Middle English Seminar Edition 2018
An Edition and Translation of Four Middle English Lyrics:
“Whoso seeth on rood,” “Thou that madest all thing,”
“Now thou unseely body,” and “Abel was loosed in trueness”
Introduction, edition, and translation by
Jitse Brouwer, Eline den Dunnen, Charlotte Gerrits,
Caroline Koppelaar, Chiara Marchetti, Francesco Romano,
Robin Schilp, Simone Tousain, Wouter Woltering,
Jurgen van Vlimmeren and Monique van der Wal
With a preface by
The medieval lyrics presented here, all transcribed and translated by my third-year Middle English seminar students, cover some striking themes: the lure of earthly delights, the power of love, and the value of self-reflection. They call for compassion toward those in need and warn against idleness. While they were written over 700 years ago, these lyrics contain some literary themes that continue to hold currency.
The enduring importance of these themes motivated, in part, my selection of lyrics for this year’s class project. I also chose these lyrics because, despite their value for the study of Middle English literature and medieval England’s culture, they are not widely known; they have been edited infrequently, and, in some cases, never published in translation. Like the lyrics edited for last year’s project and several famous Middle English lyrics, they are preserved in Cambridge UK, Trinity College B.14.39 (James no. 323), a vast and complex trilingual compendium. The manuscript has been described in detail here.
The process of preparing the edition was largely carried over from last year, but in response to judicious feedback from last year’s group, I set aside a bit more in-class time for the project this year, with two full classes (4 hours in total) dedicated to transcribing, checking over transcriptions, and creating the introduction material. This extra time proved useful since this year’s class encountered some situations that can be particularly tricky, including passages with obvious scribal errors and lines that were obfuscated by the manuscript’s binding. While circulating among students to check over their work during our second class together, I was struck by how well the groups seemed to be working together, and by their overall resourcefulness, with peers helping each other and consulting Clemens and Graham’s Introduction to Manuscript Studies or the Middle English Dictionary for guidance.
The project, like last’s year’s, was aimed in part at familiarizing the class with the features of texts in manuscripts—including those that are often omitted in regularized editions—so the language and punctuation have not been regularized. The punctus elevatus has been transcribed as “;”. Expanded abbreviations have been marked using brackets, line breaks have been introduced, and lines have been numbered to facilitate comparison with the translated text.
Students in the third-year Middle English seminar at Leiden University are usually on the verge of finishing their BAs—perhaps they are weighing their Master’s options, or perhaps they are preparing to bring the research, analysis, and linguistic skills that they have acquired over the past few years to the wider world. At key transitional stages like this, it can be helpful to reflect on those who have come before you, and those who will come after.

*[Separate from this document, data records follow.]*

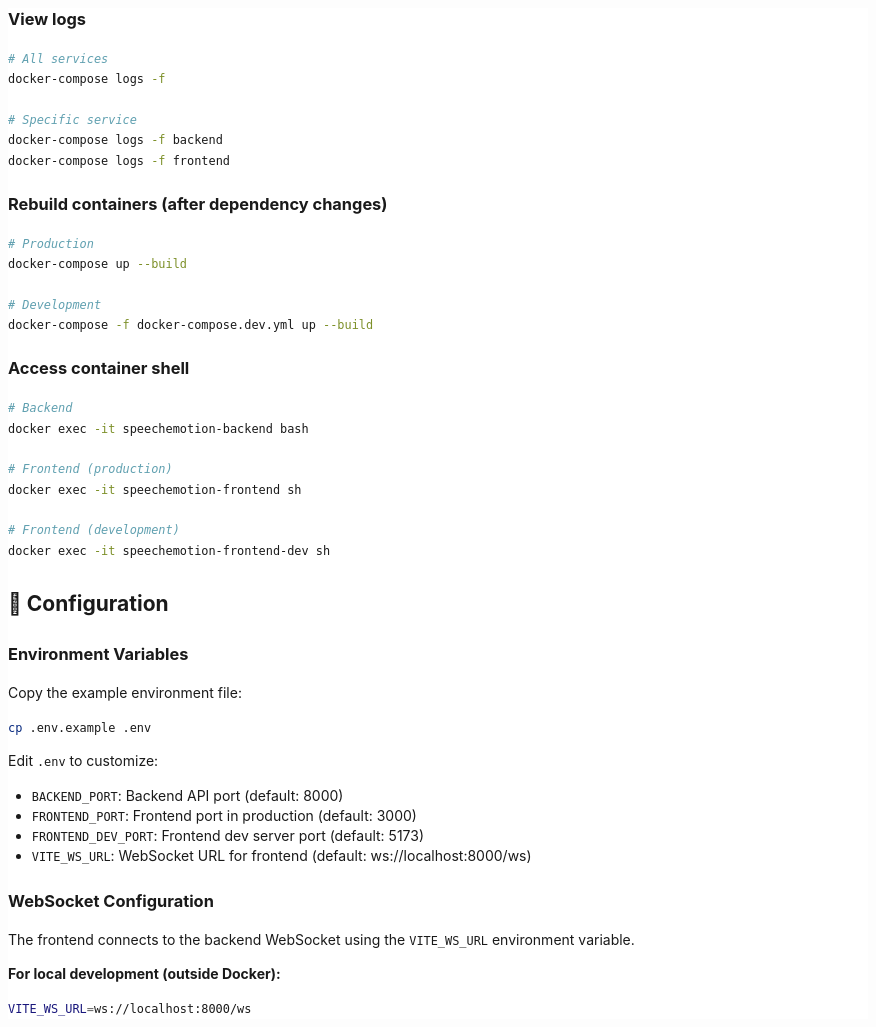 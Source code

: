 ### View logs
```bash
# All services
docker-compose logs -f

# Specific service
docker-compose logs -f backend
docker-compose logs -f frontend
```

### Rebuild containers (after dependency changes)
```bash
# Production
docker-compose up --build

# Development
docker-compose -f docker-compose.dev.yml up --build
```

### Access container shell
```bash
# Backend
docker exec -it speechemotion-backend bash

# Frontend (production)
docker exec -it speechemotion-frontend sh

# Frontend (development)
docker exec -it speechemotion-frontend-dev sh
```

## 🔧 Configuration

### Environment Variables

Copy the example environment file:
```bash
cp .env.example .env
```

Edit `.env` to customize:
- `BACKEND_PORT`: Backend API port (default: 8000)
- `FRONTEND_PORT`: Frontend port in production (default: 3000)
- `FRONTEND_DEV_PORT`: Frontend dev server port (default: 5173)
- `VITE_WS_URL`: WebSocket URL for frontend (default: ws://localhost:8000/ws)

### WebSocket Configuration

The frontend connects to the backend WebSocket using the `VITE_WS_URL` environment variable.

**For local development (outside Docker):**
```bash
VITE_WS_URL=ws://localhost:8000/ws
```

Our project this year therefore began with a reading of the edition created by last year’s Middle English seminar class, and next year’s project will begin with a reading of the edition created by this year’s class, creating a small but nevertheless valuable point of continuity between each class.
The transcriptions, translations, and introductions to the texts that follow are all authored by the students themselves.
So, well done, class of 2018! From all your diligent work on this project, it seems that you don’t need the warning in these lyrics against idleness.